When Fausto was first engaged by my team [Legnano] for the 1940 season, he appeared to be no more than a skinny kid. I had shaken his hand when he had won the Italian Independent Championship [this was a class between pros and amateurs] the year before, but honestly, if you’d asked me then if I saw a future superman I would certainly have said, “No.” Even after he won the Tour of Italy in 1940 I wasn’t totally convinced. I had been leading until I crashed.
It wasn’t until the Tour of Emilia in 1942 that I realized he was something special. At our team meeting the night before the race, Fausto asked if he might escape early in the race as he was feeling a little sick and wasn’t in good form. If he made others chase and gave me a free ride that was about the best he could do with his limited resources. I told him I didn’t see any problem with that. But come the race it was a different matter. He escaped early, as planned, but when it came time to chase we couldn’t make a dent in his lead. Needless to say, I was furious, and after the race I went to his hotel room.
“So, you’re not in form?!” I confronted him.
“But no one came after me.” he replied, lamely.
“If you were so sick you should have abandoned.”
“But I wasn’t sick. The race made me well.”
“Thanks for the explanation.”
On the way out I noticed a race map well traced by Fausto, himself. In those days race maps were not normally given out to the riders. I picked it up. “So what’s this?”
“This is the profile of the race course.” he responded ingenuously.
“Did you need a map to find which road you were going to exit the race because you were sick?”
“But I outlined it before I became sick.”
“You should have told me that racing is a remedy for maladies.”
“If I hadn’t won our team might have lost.”

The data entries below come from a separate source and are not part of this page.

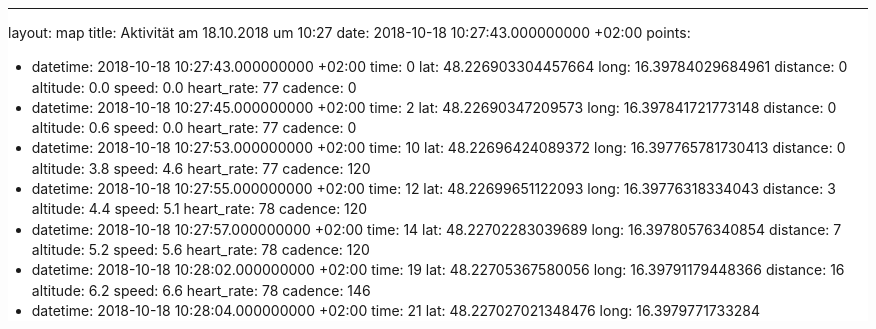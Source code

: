 ---
layout: map
title: Aktivität am 18.10.2018 um 10:27
date: 2018-10-18 10:27:43.000000000 +02:00
points:
- datetime: 2018-10-18 10:27:43.000000000 +02:00
  time: 0
  lat: 48.226903304457664
  long: 16.39784029684961
  distance: 0
  altitude: 0.0
  speed: 0.0
  heart_rate: 77
  cadence: 0
- datetime: 2018-10-18 10:27:45.000000000 +02:00
  time: 2
  lat: 48.22690347209573
  long: 16.397841721773148
  distance: 0
  altitude: 0.6
  speed: 0.0
  heart_rate: 77
  cadence: 0
- datetime: 2018-10-18 10:27:53.000000000 +02:00
  time: 10
  lat: 48.22696424089372
  long: 16.397765781730413
  distance: 0
  altitude: 3.8
  speed: 4.6
  heart_rate: 77
  cadence: 120
- datetime: 2018-10-18 10:27:55.000000000 +02:00
  time: 12
  lat: 48.22699651122093
  long: 16.39776318334043
  distance: 3
  altitude: 4.4
  speed: 5.1
  heart_rate: 78
  cadence: 120
- datetime: 2018-10-18 10:27:57.000000000 +02:00
  time: 14
  lat: 48.22702283039689
  long: 16.39780576340854
  distance: 7
  altitude: 5.2
  speed: 5.6
  heart_rate: 78
  cadence: 120
- datetime: 2018-10-18 10:28:02.000000000 +02:00
  time: 19
  lat: 48.22705367580056
  long: 16.39791179448366
  distance: 16
  altitude: 6.2
  speed: 6.6
  heart_rate: 78
  cadence: 146
- datetime: 2018-10-18 10:28:04.000000000 +02:00
  time: 21
  lat: 48.227027021348476
  long: 16.3979771733284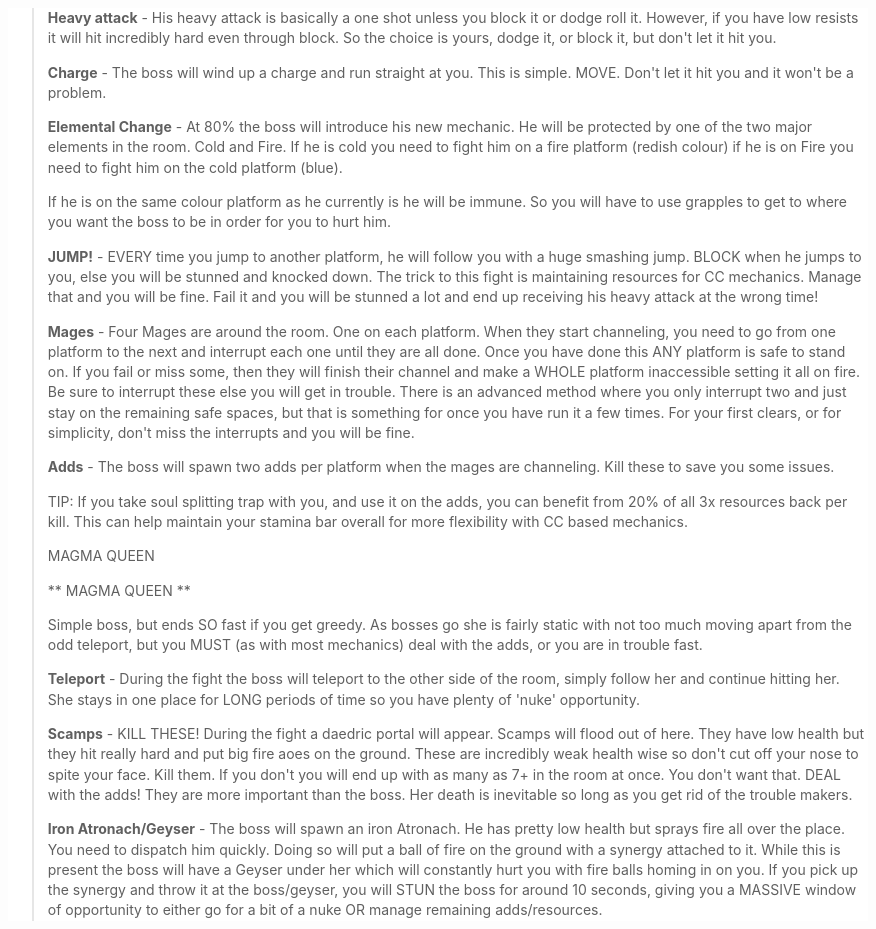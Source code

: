 > **Heavy attack** - His heavy attack is basically a one shot unless you block it or dodge roll it. However, if you have low resists it will hit incredibly hard even through block. So the choice is yours, dodge it, or block it, but don't let it hit you.
> 
> **Charge** - The boss will wind up a charge and run straight at you. This is simple. MOVE. Don't let it hit you and it won't be a problem.
> 
> **Elemental Change** - At 80% the boss will introduce his new mechanic. He will be protected by one of the two major elements in the room. Cold and Fire. If he is cold you need to fight him on a fire platform (redish colour) if he is on Fire you need to fight him on the cold platform (blue).
> 
> If he is on the same colour platform as he currently is he will be immune. So you will have to use grapples to get to where you want the boss to be in order for you to hurt him.
> 
> **JUMP!** - EVERY time you jump to another platform, he will follow you with a huge smashing jump. BLOCK when he jumps to you, else you will be stunned and knocked down. The trick to this fight is maintaining resources for CC mechanics. Manage that and you will be fine. Fail it and you will be stunned a lot and end up receiving his heavy attack at the wrong time!
> 
> **Mages** - Four Mages are around the room. One on each platform. When they start channeling, you need to go from one platform to the next and interrupt each one until they are all done. Once you have done this ANY platform is safe to stand on. If you fail or miss some, then they will finish their channel and make a WHOLE platform inaccessible setting it all on fire. Be sure to interrupt these else you will get in trouble. There is an advanced method where you only interrupt two and just stay on the remaining safe spaces, but that is something for once you have run it a few times. For your first clears, or for simplicity, don't miss the interrupts and you will be fine.
> 
> **Adds** - The boss will spawn two adds per platform when the mages are channeling. Kill these to save you some issues.
> 
> TIP: If you take soul splitting trap with you, and use it on the adds, you can benefit from 20% of all 3x resources back per kill. This can help maintain your stamina bar overall for more flexibility with CC based mechanics.
> 
> 
> 
> MAGMA QUEEN
> 
> 
> ** MAGMA QUEEN **
> 
> Simple boss, but ends SO fast if you get greedy. As bosses go she is fairly static with not too much moving apart from the odd teleport, but you MUST (as with most mechanics) deal with the adds, or you are in trouble fast.
> 
> **Teleport** - During the fight the boss will teleport to the other side of the room, simply follow her and continue hitting her. She stays in one place for LONG periods of time so you have plenty of 'nuke' opportunity.
> 
> **Scamps** - KILL THESE! During the fight a daedric portal will appear. Scamps will flood out of here. They have low health but they hit really hard and put big fire aoes on the ground. These are incredibly weak health wise so don't cut off your nose to spite your face. Kill them. If you don't you will end up with as many as 7+ in the room at once. You don't want that. DEAL with the adds! They are more important than the boss. Her death is inevitable so long as you get rid of the trouble makers.
> 
> **Iron Atronach/Geyser** - The boss will spawn an iron Atronach. He has pretty low health but sprays fire all over the place. You need to dispatch him quickly. Doing so will put a ball of fire on the ground with a synergy attached to it. While this is present the boss will have a Geyser under her which will constantly hurt you with fire balls homing in on you. If you pick up the synergy and throw it at the boss/geyser, you will STUN the boss for around 10 seconds, giving you a MASSIVE window of opportunity to either go for a bit of a nuke OR manage remaining adds/resources.
>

His logic was impeccable. But it was he who had won in my place. This was the day I finally understood the danger Coppi represented. Seeing that he hadn’t quit, I ordered the whole team to chase, me along with them. Not only had we not been able to catch him, we hadn’t even been able to stay even. At the finish we were 7 minutes down. “Be careful, Gino.” I told myself that night in the obscurity of my room. This kid is something special. “Be careful! He’s dangerous!”
I wasn’t mistaken.
I will tell you more stories of the intricacies of our rivalry, but it wasn’t always that way, especially as we got older. In 1955 I had retired and was following the Tour of Italy as a television reporter. Early on a quiet stage near Venice he saw me and called me over to the peloton. He held up a picture.
“Gino, look at this.”
I saw the image of a beautiful baby. “Who is it?” I queried.
“This is my son!” he cried out as he continued to pedal.
He was so happy he was practically transformed. I grabbed the picture and said, “I’m going to show everyone.”
“No, Gino! Wait! Wait!”
Too late. My car was already making a passage through the peloton, and holding the picture up for everyone to see, I yelled, “Look at this! This is Faustino, Fausto’s new son!” For 4 or 5 kms. Fausto pursued me, screaming for me to return the photo. Then he gave up the chase and recuperated on the grass at the side of the road where the entire peloton stopped to congratulate him. I was as happy as he. All the racers were happy. Even after they resumed riding no one attacked. The greatest champion of all time had a son.